(Publié en janvier 2013)
(Le Caire, dans les années 50)
L'intimidation opérée depuis quelques temps, et illustrée par cette campagne liant "islamophobie" à un "délit" -comme s'il s'agissait de racisme, comme si l'islam était une race, empêche toujours le débat démocratique et donc se situe plutôt dans l'horizon totalitaire qui parfois explose, littéralement, aujourd'hui dans le pays Touareg dominé par les arabo-musulmans ; pourtant, il est possible de critiquer, en démocratie, tout discours y compris sacré ; le récuser fait que l'on se situe d'emblée hors champ, y compris de celui de cet islam du Xème siècle qui admettait des discussions avec la philosophie grecque, les religions juives et chrétiennes (infra) ; mais depuis domine l'idée de rendre tout débat impossible comme on le voit à nouveau ces temps-ci.
Admettons pourtant qu'une critique de l'islam soit à nouveau recevable comme naguère, y compris par les plus intransigeants : comment? En leur rappelant que sur le plan théologique l'islam se distingue du christianisme en niant non seulement le caractère divin de Jésus (le judaïsme aussi le nie) mais en réécrivant toute l'histoire du monothéisme jusqu'à poser que Dieu empêcha le bras d'Abraham de s'abattre sur Ismaël alors qu'il s'agit d'Isaac, ou de considérer que Adam se mit à réciter les noms d'animaux alors qu'il les inventa. Or, est-ce que le fait d'indiquer que l'islam remet en cause ceci, voire ce qu'il y a de plus sacré dans les autres religions, fait de cette constatation une diatribe raciste ? C'est l'inverse qui est vrai : en empêchant de comprendre pourquoi l'islam recule à partir au fond de la victoire des Normands en Sicile, à Lépante par Venise, et devant Vienne ; qu'est-ce qui a fait que la puissance ne suffit pas pour devenir Athènes ou Rome ? Sparte à la rigueur (et encore, n'oublions pas qu'elle vainquit la Perse) ; et pourquoi dans ce cas les théologiens musulmans du 14ème siècle (BJC) tel que Cheykh al Islam Ibn Taymiyyah décidèrent de combattre la philosophie.
Justement ! admettons que la philosophie veuille sa revanche, par exemple que l'on ne soit pas religieux au sens institutionnel ; l'islam reste tout autant critiquable mais comme système politico-juridique qui concentre tous les pouvoirs dans les mains du Commandeur des Croyants sans que l'on puisse contrebalancer la puissance par l'autorité de la connaissance et par la discussion.
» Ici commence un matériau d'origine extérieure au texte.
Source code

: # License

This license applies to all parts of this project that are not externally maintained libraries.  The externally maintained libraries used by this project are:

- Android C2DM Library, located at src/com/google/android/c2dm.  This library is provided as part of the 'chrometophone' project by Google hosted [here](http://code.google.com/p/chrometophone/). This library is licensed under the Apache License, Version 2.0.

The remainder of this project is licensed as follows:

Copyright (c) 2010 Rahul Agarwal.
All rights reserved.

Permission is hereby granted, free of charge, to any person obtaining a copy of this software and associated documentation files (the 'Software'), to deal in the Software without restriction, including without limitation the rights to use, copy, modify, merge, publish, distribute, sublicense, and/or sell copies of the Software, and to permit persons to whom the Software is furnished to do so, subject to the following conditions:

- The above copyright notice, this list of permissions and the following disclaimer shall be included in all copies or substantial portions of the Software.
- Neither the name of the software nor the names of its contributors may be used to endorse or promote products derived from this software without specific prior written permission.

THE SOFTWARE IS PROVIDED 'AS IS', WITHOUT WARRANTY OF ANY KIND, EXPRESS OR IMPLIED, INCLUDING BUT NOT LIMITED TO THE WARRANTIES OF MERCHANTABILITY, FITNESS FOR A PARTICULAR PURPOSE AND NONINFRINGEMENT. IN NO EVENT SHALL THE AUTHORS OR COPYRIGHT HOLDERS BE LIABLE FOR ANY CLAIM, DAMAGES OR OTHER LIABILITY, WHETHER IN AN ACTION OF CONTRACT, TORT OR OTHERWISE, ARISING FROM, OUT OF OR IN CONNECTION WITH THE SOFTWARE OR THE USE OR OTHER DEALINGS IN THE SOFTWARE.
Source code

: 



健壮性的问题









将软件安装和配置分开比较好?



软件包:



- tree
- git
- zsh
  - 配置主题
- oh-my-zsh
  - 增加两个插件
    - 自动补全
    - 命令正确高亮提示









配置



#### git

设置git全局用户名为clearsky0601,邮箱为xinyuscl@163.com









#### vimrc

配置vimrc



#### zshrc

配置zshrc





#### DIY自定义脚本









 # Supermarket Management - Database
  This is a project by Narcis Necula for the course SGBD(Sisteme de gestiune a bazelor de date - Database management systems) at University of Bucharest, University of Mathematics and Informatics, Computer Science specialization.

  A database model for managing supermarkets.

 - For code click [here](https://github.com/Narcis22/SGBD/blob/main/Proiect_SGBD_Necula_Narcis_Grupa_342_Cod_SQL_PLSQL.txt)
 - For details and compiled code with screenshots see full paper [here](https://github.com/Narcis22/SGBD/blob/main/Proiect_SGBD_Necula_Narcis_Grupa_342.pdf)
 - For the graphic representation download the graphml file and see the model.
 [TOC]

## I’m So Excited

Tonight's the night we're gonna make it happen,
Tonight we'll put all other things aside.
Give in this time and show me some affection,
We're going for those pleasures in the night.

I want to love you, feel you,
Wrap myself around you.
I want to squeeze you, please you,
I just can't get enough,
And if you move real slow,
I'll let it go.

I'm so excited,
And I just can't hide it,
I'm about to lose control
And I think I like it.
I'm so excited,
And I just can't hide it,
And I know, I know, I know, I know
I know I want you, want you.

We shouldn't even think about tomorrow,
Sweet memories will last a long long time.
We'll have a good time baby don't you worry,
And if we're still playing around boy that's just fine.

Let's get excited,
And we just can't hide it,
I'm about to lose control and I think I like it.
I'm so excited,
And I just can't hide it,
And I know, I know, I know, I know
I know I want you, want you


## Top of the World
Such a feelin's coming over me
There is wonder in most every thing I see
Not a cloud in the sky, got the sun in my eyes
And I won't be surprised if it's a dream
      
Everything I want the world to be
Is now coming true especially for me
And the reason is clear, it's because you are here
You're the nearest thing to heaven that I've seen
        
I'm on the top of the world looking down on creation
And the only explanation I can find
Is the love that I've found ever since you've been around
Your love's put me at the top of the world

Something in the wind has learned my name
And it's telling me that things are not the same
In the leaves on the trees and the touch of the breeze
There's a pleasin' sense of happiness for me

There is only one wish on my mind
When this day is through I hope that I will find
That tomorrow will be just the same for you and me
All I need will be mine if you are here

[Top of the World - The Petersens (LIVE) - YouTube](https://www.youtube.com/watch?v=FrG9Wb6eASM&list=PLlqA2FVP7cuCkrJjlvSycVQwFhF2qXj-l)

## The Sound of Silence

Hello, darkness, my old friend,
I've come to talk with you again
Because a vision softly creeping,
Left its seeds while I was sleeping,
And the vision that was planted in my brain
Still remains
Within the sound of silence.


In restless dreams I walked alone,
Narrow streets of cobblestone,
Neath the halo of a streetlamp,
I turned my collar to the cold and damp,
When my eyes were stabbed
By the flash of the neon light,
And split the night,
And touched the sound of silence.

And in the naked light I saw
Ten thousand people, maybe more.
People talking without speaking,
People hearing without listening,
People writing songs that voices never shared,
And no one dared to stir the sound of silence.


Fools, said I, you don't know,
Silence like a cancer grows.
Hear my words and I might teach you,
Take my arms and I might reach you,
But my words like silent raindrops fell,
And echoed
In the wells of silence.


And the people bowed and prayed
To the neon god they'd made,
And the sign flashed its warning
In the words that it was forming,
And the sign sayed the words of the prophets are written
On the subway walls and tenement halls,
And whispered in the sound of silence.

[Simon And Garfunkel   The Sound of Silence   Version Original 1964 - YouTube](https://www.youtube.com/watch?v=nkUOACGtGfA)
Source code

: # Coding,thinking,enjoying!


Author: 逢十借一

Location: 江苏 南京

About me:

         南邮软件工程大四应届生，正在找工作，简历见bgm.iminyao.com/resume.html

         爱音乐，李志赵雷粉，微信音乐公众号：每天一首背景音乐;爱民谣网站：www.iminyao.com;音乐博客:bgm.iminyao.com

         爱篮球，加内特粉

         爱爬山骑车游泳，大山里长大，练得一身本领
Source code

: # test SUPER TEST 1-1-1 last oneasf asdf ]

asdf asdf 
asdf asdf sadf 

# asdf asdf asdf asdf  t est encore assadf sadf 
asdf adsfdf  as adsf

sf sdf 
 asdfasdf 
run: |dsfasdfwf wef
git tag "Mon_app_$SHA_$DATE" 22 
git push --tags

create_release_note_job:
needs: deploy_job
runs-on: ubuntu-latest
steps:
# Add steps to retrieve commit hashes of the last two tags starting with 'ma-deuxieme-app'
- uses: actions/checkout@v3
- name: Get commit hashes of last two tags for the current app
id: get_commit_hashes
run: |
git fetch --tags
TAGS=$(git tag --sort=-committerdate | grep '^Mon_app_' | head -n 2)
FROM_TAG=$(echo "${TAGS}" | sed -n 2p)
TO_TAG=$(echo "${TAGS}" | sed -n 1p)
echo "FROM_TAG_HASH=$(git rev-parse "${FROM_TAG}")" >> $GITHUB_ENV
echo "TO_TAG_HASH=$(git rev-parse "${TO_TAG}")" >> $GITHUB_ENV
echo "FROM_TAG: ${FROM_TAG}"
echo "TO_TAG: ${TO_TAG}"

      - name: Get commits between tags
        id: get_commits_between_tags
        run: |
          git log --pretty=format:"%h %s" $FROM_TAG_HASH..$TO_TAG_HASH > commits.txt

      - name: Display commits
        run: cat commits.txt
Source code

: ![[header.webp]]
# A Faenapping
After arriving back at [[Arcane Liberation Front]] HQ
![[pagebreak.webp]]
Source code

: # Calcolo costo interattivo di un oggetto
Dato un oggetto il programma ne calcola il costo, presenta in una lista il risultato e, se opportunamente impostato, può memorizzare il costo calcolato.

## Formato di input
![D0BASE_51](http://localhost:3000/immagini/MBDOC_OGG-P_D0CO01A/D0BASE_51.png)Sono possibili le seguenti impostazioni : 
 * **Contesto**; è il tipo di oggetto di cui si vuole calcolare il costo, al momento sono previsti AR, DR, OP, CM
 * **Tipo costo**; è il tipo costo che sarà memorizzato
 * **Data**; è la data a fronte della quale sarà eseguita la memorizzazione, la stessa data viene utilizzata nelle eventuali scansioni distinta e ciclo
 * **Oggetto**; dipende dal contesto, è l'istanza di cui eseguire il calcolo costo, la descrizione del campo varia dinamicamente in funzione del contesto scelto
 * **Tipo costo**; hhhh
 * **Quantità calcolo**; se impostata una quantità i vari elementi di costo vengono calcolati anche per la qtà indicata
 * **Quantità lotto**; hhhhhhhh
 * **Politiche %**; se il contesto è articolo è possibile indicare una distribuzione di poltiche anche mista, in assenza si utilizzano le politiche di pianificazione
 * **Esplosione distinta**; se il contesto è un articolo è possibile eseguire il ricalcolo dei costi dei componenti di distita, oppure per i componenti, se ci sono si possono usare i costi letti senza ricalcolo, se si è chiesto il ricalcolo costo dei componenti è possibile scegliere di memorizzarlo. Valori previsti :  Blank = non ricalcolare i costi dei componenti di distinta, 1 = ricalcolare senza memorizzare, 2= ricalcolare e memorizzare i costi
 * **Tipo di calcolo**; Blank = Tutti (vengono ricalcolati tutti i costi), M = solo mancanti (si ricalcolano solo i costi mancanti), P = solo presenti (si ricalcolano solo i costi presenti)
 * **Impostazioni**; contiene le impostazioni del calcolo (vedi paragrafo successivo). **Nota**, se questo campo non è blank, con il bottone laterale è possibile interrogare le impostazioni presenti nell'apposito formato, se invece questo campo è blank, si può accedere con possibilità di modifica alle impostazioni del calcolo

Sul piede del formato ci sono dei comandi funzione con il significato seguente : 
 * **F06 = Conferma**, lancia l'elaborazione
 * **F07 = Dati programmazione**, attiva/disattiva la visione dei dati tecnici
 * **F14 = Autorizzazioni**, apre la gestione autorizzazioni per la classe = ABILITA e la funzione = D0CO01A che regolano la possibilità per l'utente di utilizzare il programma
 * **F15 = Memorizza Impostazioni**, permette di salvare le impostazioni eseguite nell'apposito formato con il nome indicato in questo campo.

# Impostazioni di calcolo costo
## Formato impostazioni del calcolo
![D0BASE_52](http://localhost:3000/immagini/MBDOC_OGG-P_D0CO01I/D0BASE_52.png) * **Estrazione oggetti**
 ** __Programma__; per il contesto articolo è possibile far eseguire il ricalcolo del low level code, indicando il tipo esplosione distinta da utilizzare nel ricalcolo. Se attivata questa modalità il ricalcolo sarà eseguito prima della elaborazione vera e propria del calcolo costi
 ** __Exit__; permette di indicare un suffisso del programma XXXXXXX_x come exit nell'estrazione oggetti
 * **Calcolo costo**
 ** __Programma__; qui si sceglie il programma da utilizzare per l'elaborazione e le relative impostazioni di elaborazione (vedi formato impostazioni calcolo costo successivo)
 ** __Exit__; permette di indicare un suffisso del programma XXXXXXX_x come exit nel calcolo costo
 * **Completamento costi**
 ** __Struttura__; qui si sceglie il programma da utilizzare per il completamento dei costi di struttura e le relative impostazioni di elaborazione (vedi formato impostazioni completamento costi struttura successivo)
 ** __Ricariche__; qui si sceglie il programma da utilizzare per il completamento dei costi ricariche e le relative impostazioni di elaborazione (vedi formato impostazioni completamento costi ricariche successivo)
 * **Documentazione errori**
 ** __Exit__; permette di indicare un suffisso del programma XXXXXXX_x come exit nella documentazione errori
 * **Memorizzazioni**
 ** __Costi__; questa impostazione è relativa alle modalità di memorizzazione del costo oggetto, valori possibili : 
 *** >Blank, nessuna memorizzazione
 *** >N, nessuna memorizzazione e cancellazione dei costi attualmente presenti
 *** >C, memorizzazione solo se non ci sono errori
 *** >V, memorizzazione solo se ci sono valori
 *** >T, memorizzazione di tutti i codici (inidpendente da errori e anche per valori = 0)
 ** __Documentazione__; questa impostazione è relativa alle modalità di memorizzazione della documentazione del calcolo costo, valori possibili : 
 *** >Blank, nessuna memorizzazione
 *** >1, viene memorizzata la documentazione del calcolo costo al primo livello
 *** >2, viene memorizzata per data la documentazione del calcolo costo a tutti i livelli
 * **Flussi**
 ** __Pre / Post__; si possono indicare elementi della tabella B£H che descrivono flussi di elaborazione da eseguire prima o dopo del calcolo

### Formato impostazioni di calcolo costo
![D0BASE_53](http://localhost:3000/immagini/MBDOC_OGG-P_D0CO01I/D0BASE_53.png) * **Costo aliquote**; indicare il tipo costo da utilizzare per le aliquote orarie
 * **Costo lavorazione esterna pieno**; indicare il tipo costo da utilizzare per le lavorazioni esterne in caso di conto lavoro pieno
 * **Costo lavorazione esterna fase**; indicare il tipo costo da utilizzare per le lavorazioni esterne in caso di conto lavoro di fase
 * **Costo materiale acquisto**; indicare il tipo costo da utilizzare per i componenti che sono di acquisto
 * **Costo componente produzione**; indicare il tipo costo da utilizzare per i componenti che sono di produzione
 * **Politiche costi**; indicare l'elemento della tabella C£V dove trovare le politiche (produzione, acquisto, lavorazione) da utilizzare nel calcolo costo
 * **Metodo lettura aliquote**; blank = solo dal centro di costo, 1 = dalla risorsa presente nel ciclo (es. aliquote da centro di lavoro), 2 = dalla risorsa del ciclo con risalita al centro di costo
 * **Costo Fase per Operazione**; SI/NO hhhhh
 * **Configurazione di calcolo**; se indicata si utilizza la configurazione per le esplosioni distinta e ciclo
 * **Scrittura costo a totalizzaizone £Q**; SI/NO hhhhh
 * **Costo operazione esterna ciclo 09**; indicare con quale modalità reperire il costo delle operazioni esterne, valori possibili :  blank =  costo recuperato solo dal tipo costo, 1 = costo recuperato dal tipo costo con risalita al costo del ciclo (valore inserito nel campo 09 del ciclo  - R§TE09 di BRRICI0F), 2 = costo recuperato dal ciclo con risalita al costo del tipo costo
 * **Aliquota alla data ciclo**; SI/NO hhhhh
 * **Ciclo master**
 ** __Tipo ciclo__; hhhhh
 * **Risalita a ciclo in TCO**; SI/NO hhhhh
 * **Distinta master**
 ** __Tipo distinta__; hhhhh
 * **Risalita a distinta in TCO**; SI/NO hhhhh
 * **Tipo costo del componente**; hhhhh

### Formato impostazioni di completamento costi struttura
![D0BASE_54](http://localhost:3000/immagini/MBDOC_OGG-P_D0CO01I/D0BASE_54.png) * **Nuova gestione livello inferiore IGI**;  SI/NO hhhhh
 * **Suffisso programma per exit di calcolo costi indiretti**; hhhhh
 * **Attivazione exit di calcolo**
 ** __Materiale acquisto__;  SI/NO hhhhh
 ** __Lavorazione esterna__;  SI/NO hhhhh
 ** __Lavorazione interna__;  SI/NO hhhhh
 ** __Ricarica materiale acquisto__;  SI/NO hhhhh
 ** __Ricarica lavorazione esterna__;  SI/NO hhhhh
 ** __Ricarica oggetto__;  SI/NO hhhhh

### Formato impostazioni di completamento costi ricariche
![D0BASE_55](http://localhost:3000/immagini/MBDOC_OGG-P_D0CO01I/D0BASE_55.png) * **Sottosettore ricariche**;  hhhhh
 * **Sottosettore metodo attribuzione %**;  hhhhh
Al-Farabi (Turc) a bien montré cela (voir "Philosopher à Bagdad au Xème siècle", Seuil, 2007) mais c'était encore au temps "mu'tazilite" (et "hanafite") qui reconnaissait que le Coran avait été "créé" et non pas "incréé" c'est-à-dire intouchable. Aujourd'hui un Al-farabi aurait été abattu bien sûr, non pas par un djihadiste nécessairement mais par un de ses sbires prosélytes du politiquement correct à la française qui considère que toute critique est blasphématoire (ou "aliénante") puisqu'il s'agit de dériver au-delà de la critique comme le disait Lyotard, le pape de la postmodernité, c'est-à-dire rechercher un discours sans démonstration, un cours sans dissentiment, désignant et scellant le cour des choses, au profit de quelques-uns, mais de cela il faudrait (sollen) le taire. Eh bien non.